If you have the opportunity to lead this country for a day, what major economic decisions would you make or propose?

If I was given the opportunity to lead this country for a day, I would give foreign investors tax holiday so that they can set up manufacturing plants in Nigeria. This will help to increase Foreign Direct Investment and reduce the high rate of unemployment. To achieve this, foreign investors would be granted five years  unencumbered tax and regulatory holiday.

In all of the problems facing Nigeria, which of them bothers you the most?

The problem of unemployment bothers me the most. This is because high unemployment leads to an increased crime rate, which affects the citizens and the reputation of the country in the international community. The unemployment problem is so serious that to even get internship placement could be very difficult. It took a while before I got one but I thank God that I secured one with Stanbic IBTC, which is where I am now.

What are your future plans and aspirations?

I want to be a quantitative financial analyst. To achieve this, I plan to have a master’s degree in Quantitative Finance (Mathematical Finance), take my CFA (Chartered Financial Analyst) exams and have a post-doctoral degree in Econometrics from an Ivy League school like Harvard University. I intend to have a firm that specialises in mobile and web payment systems for e-commerce companies. This will be established in Nigeria in order to promote financial inclusion across Nigeria and even in Africa.

It is believed that men love to associate with intelligent women; have you noticed this?

Yes! This is so apt. I met men of good standards, ambition and ethics who associated with me because of my academic excellence and intelligence. The only disturbing issue I encountered came when one of them wanted to marry me and I had to decline because marriage wasn’t a priority for me then.

In your view, would you say being in a relationship is a distraction for undergraduates?

I think it depends on the individuals. For me, I didn’t see it as a distraction.

Were you in a relationship?

Yes, I was in a relationship and it didn’t affect us in any way. I believe people should know themselves and stick to what works for them.
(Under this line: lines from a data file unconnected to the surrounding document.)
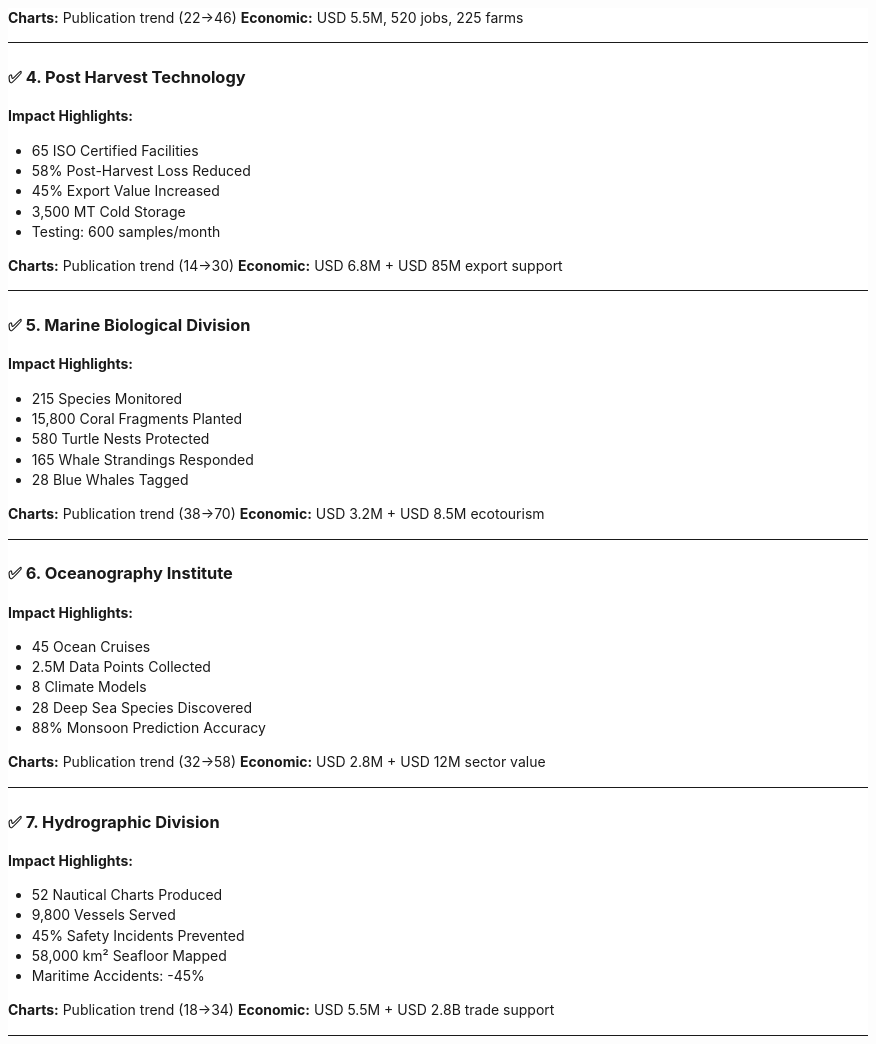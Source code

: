 **Charts:** Publication trend (22→46)
**Economic:** USD 5.5M, 520 jobs, 225 farms

---

### **✅ 4. Post Harvest Technology**
**Impact Highlights:**
- 65 ISO Certified Facilities
- 58% Post-Harvest Loss Reduced
- 45% Export Value Increased
- 3,500 MT Cold Storage
- Testing: 600 samples/month

**Charts:** Publication trend (14→30)
**Economic:** USD 6.8M + USD 85M export support

---

### **✅ 5. Marine Biological Division**
**Impact Highlights:**
- 215 Species Monitored
- 15,800 Coral Fragments Planted
- 580 Turtle Nests Protected
- 165 Whale Strandings Responded
- 28 Blue Whales Tagged

**Charts:** Publication trend (38→70)
**Economic:** USD 3.2M + USD 8.5M ecotourism

---

### **✅ 6. Oceanography Institute**
**Impact Highlights:**
- 45 Ocean Cruises
- 2.5M Data Points Collected
- 8 Climate Models
- 28 Deep Sea Species Discovered
- 88% Monsoon Prediction Accuracy

**Charts:** Publication trend (32→58)
**Economic:** USD 2.8M + USD 12M sector value

---

### **✅ 7. Hydrographic Division**
**Impact Highlights:**
- 52 Nautical Charts Produced
- 9,800 Vessels Served
- 45% Safety Incidents Prevented
- 58,000 km² Seafloor Mapped
- Maritime Accidents: -45%

**Charts:** Publication trend (18→34)
**Economic:** USD 5.5M + USD 2.8B trade support

---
What do you think students should do to have excellent results?

I think students should learn the act of studying outside the classroom. I mean, lecturers will not teach everything, therefore, it is pertinent for students to search for useful materials online that would make them more knowledgeable in that course. Also, students should not wait till the last minute before they read. Reading should be a routine exercise for them. Lastly, students should be resilient, focused, determined and they should persevere in order to have excellent results. However, the place of God is important; we are only humans trying to find suitable road maps to our greatness in this world. Thus, we are incomplete without God in our lives. My journey in the university was totally by the grace of God and I implore every student to put their trust in Him while they do their best and God will definitely crown their efforts with success.